▶ **EXERCISE INSTRUCTIONS**:
Only one stretch of the data is wanted: the line containing "- [Getting Blockchain", the line containing "- [License](#license)", and every line between them, copied exactly.

== RECORDS FOR THE EXERCISE

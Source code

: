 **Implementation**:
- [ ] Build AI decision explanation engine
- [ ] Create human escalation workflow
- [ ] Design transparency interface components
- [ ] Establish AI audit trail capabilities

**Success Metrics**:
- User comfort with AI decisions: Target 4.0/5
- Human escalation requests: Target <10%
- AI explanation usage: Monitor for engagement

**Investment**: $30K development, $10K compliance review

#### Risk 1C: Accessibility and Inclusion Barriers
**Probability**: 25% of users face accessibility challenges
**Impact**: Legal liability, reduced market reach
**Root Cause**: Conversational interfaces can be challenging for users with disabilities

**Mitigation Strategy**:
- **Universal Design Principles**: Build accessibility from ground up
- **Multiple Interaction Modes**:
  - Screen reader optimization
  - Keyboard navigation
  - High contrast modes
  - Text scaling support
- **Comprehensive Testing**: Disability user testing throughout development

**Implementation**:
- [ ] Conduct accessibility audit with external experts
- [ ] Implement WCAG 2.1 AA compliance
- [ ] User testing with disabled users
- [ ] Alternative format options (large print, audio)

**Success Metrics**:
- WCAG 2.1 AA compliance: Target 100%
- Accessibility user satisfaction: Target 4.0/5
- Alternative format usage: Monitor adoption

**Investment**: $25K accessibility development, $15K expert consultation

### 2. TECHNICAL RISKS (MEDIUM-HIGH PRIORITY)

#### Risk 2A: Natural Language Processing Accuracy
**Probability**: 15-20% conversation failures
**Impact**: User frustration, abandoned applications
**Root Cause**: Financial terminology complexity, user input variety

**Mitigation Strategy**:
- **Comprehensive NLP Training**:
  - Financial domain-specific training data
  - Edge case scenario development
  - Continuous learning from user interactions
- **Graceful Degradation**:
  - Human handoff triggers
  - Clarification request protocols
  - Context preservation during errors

====
== RECORDS FOR THE EXERCISE

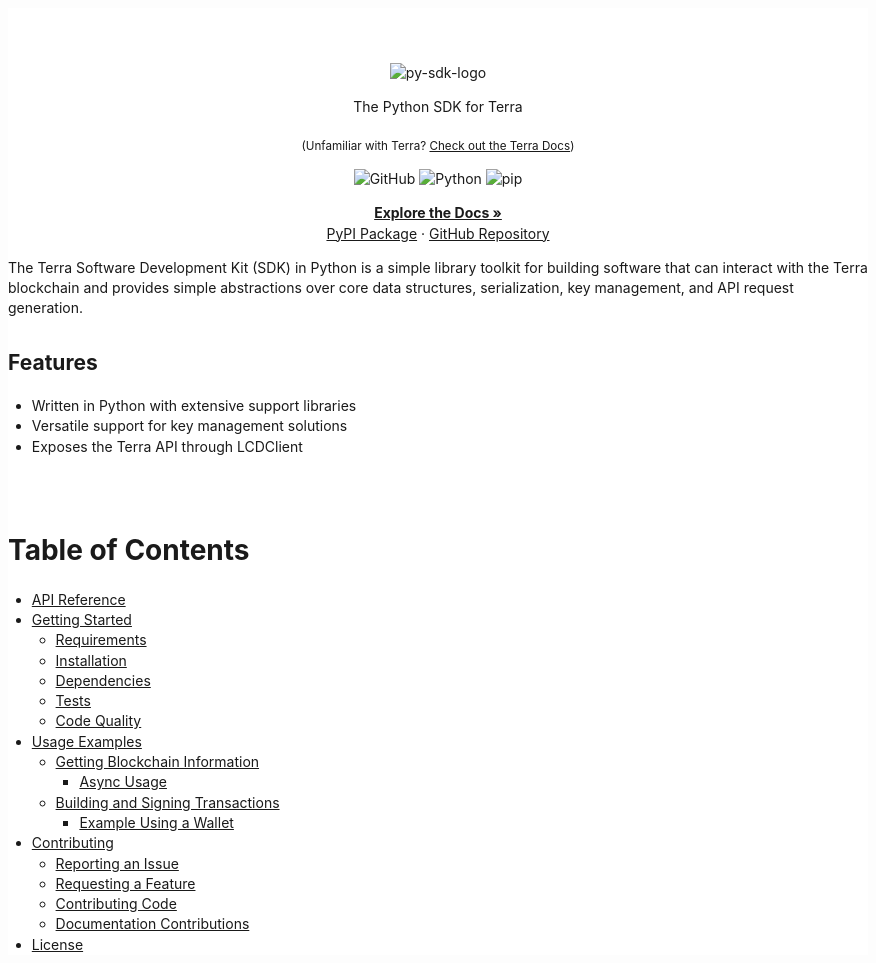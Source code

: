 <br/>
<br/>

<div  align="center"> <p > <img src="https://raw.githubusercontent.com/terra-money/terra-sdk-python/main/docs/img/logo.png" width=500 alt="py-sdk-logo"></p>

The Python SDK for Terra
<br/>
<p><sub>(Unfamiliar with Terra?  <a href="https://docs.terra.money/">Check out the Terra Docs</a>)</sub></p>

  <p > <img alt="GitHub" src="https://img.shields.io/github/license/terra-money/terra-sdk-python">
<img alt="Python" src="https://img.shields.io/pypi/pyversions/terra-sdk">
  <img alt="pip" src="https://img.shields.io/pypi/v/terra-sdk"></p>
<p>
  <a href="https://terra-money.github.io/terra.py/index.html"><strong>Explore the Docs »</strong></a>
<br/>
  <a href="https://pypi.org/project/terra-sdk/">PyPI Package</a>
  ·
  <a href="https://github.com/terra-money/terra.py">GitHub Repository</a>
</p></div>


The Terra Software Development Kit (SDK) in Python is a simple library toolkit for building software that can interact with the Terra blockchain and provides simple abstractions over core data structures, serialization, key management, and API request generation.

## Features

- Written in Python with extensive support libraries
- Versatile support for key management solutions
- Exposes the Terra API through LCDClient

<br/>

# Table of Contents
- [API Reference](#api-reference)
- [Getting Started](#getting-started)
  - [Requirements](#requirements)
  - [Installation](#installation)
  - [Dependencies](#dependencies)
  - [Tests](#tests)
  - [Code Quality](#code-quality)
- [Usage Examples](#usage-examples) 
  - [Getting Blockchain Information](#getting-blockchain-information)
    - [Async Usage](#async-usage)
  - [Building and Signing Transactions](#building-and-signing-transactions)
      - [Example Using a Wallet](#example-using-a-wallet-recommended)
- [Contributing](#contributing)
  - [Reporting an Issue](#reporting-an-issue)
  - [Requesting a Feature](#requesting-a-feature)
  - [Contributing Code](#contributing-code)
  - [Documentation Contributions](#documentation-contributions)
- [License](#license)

====

▶ **RESPONSE AREA**:
  - [Getting Blockchain Information](#getting-blockchain-information)
    - [Async Usage](#async-usage)
  - [Building and Signing Transactions](#building-and-signing-transactions)
      - [Example Using a Wallet](#example-using-a-wallet-recommended)
- [Contributing](#contributing)
  - [Reporting an Issue](#reporting-an-issue)
  - [Requesting a Feature](#requesting-a-feature)
  - [Contributing Code](#contributing-code)
  - [Documentation Contributions](#documentation-contributions)
- [License](#license)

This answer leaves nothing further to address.